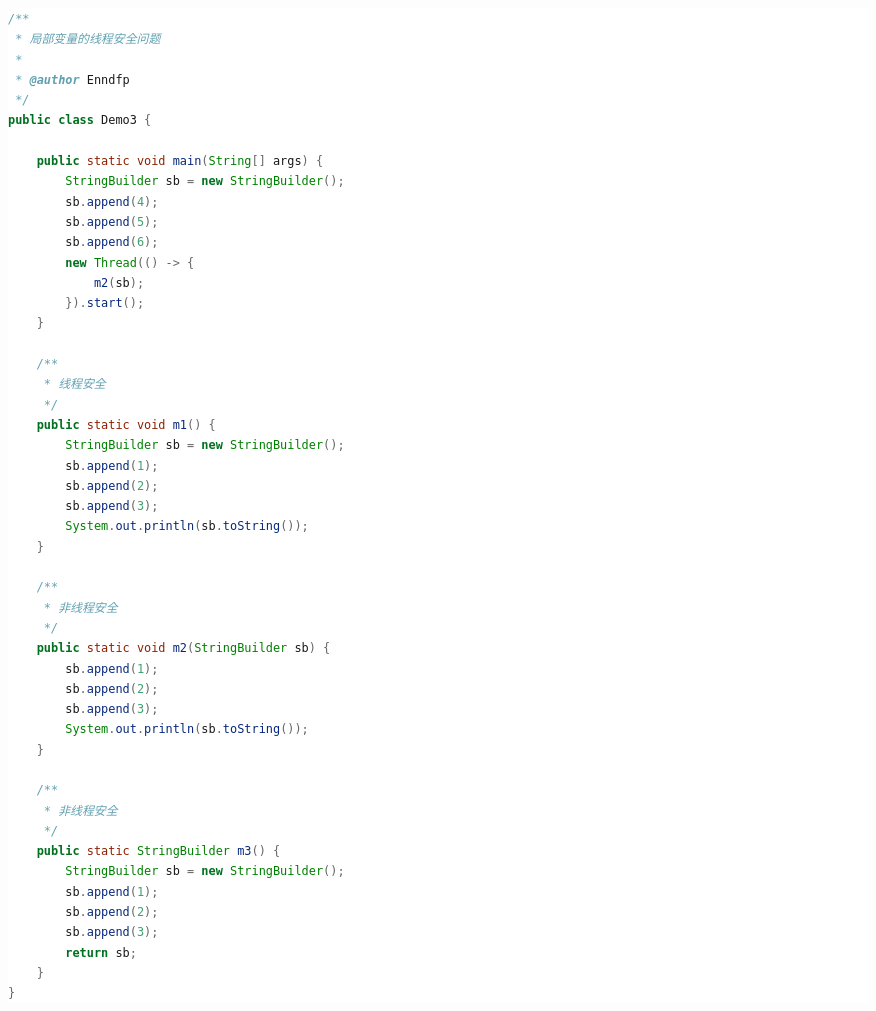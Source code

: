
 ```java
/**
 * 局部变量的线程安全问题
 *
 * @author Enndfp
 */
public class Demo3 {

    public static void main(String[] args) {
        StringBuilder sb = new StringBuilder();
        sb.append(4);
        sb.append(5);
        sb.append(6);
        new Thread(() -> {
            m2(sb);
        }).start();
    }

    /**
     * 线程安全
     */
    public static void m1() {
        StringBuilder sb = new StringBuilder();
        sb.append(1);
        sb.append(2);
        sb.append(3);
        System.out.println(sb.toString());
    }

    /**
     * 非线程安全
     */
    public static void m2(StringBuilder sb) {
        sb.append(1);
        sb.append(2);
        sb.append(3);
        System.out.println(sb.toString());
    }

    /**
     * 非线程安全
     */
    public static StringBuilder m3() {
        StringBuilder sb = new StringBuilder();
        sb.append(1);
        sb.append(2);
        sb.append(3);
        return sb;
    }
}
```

--- --- ---

> [Exercise goal] Print out all the material word for word but exclude any images.

> [Solution for this exercise]
Source code

:
 ```java
/**
 * 局部变量的线程安全问题
 *
 * @author Enndfp
 */
public class Demo3 {

    public static void main(String[] args) {
        StringBuilder sb = new StringBuilder();
        sb.append(4);
        sb.append(5);
        sb.append(6);
        new Thread(() -> {
            m2(sb);
        }).start();
    }

    /**
     * 线程安全
     */
    public static void m1() {
        StringBuilder sb = new StringBuilder();
        sb.append(1);
        sb.append(2);
        sb.append(3);
        System.out.println(sb.toString());
    }

    /**
     * 非线程安全
     */
    public static void m2(StringBuilder sb) {
        sb.append(1);
        sb.append(2);
        sb.append(3);
        System.out.println(sb.toString());
    }

    /**
     * 非线程安全
     */
    public static StringBuilder m3() {
        StringBuilder sb = new StringBuilder();
        sb.append(1);
        sb.append(2);
        sb.append(3);
        return sb;
    }
}
```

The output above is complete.